Despite this evidence of persistent unfair pay, recent weeks have also seen two oddly optimistic articles about women’s earnings. Let’s see what they’re so excited about:
First, Anya Kamenetz tries to reconcile why women’s earnings haven’t increased while their levels of education have. She concludes that women’s earnings are falling behind because (1) they have kids, (2) they chose jobs that don’t pay well, and (3) they are not “bold” or assertive. The onus in her explanation falls for the most part on women themselves – though she notes the structural element of some of these pieces, her answer is largely about planning correctly and making different choices. Who knew it was so easy – women can just make different choices and they’ll be paid fairly! This answer ignores the fact that even women who aren’t mothers see a wage gap. It ignores the fact that “women’s” jobs pay less precisely because women chose them – because women’s work is devalued – and, as noted above, that women are paid less even when they do chose the same profession as men. It ignores the fact that women often get punished for being bold or assertive.

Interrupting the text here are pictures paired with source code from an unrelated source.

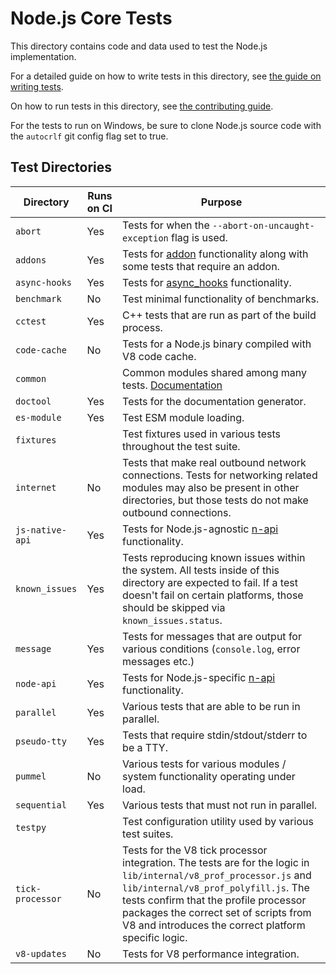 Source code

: # Node.js Core Tests

This directory contains code and data used to test the Node.js implementation.

For a detailed guide on how to write tests in this
directory, see [the guide on writing tests](../doc/guides/writing-tests.md).

On how to run tests in this directory, see
[the contributing guide](../doc/guides/contributing/pull-requests.md#step-6-test).

For the tests to run on Windows, be sure to clone Node.js source code with the
`autocrlf` git config flag set to true.

## Test Directories

| Directory        | Runs on CI | Purpose         |
| ---------------- | ---------- | --------------- |
| `abort`          | Yes        | Tests for when the `--abort-on-uncaught-exception` flag is used. |
| `addons`         | Yes        | Tests for [addon](https://nodejs.org/api/addons.html) functionality along with some tests that require an addon. |
| `async-hooks`    | Yes       | Tests for [async_hooks](https://nodejs.org/api/async_hooks.html) functionality. |
| `benchmark`      | No        | Test minimal functionality of benchmarks. |
| `cctest`         | Yes       | C++ tests that are run as part of the build process. |
| `code-cache`     | No        | Tests for a Node.js binary compiled with V8 code cache. |
| `common`         |           | Common modules shared among many tests. [Documentation](./common/README.md) |
| `doctool`        | Yes       | Tests for the documentation generator. |
| `es-module`      | Yes       | Test ESM module loading. |
| `fixtures`       |                | Test fixtures used in various tests throughout the test suite. |
| `internet`       | No        | Tests that make real outbound network connections. Tests for networking related modules may also be present in other directories, but those tests do not make outbound connections. |
| `js-native-api`  | Yes       | Tests for Node.js-agnostic [n-api](https://nodejs.org/api/n-api.html) functionality. |
| `known_issues`   | Yes       | Tests reproducing known issues within the system. All tests inside of this directory are expected to fail. If a test doesn't fail on certain platforms, those should be skipped via `known_issues.status`. |
| `message`        | Yes       | Tests for messages that are output for various conditions (`console.log`, error messages etc.) |
| `node-api`       | Yes       | Tests for Node.js-specific [n-api](https://nodejs.org/api/n-api.html) functionality. |
| `parallel`       | Yes       | Various tests that are able to be run in parallel. |
| `pseudo-tty`     | Yes       | Tests that require stdin/stdout/stderr to be a TTY. |
| `pummel`         | No        | Various tests for various modules / system functionality operating under load. |
| `sequential`     | Yes       | Various tests that must not run in parallel. |
| `testpy`         |           | Test configuration utility used by various test suites. |
| `tick-processor` | No        | Tests for the V8 tick processor integration. The tests are for the logic in `lib/internal/v8_prof_processor.js` and `lib/internal/v8_prof_polyfill.js`. The tests confirm that the profile processor packages the correct set of scripts from V8 and introduces the correct platform specific logic. |
| `v8-updates`     | No        | Tests for V8 performance integration. |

And the idea that these women might face discrimination? Not even mentioned.
Second, Liza Mundy writes in Time about how women’s increased earnings are redefining the household in terms of domestic work, purchasing decisions, and child care. She tells the tale of a Midwestern family that has become a family of female breadwinners. While we’re certainly happy to hear of the success of these women, the claim that our society is quickly headed in the direction of the norm of the female breadwinner may be a little overstated. While there has been a rise in the percentage of wives who out earn their husbands from 2000 to 2009, over half of the increase has come since the recession started in 2007. This spike may suggest that part of this increase was because of the heavy job loss men suffered in the recession. We want women to have the opportunity to contribute more to their families – but if their contribution only becomes a larger share of family income because men’s earnings are dropping, no one’s economic security has improved. This isn’t the path to equality that anyone wants. Examining data that come out in the next few years will yield important information on the longevity of these changes.
We’re thrilled to hear stories of families where dads feel that they can choose to stay at home or reduce their work obligations in favor of supporting their wives’ careers. The ability of each spouse to make these choices is something we strive for. It would be nice to see a chart that showed half of wives made more than their husbands, or – even better – that men and women who do comparable work with similar experience and education were actually paid equally for that work. What a novel idea.
Despite the good news of women contributing more to their household income, “the glass ceiling remains solid.” As sociologist Philip Cohen points out in Mundy’s article, the percentage of female managers has barely budged in two decades: 20 years ago managers were 35 percent women. Today? They’re only 38 percent. Women also still face discrimination in the workplace for choices surrounding pregnancy and parenting. And as noted above – the typical women is paid just 77 cents compared to her male counterpart.
We’ll wait to get excited until we see real progress on economic fairness and security for everyone.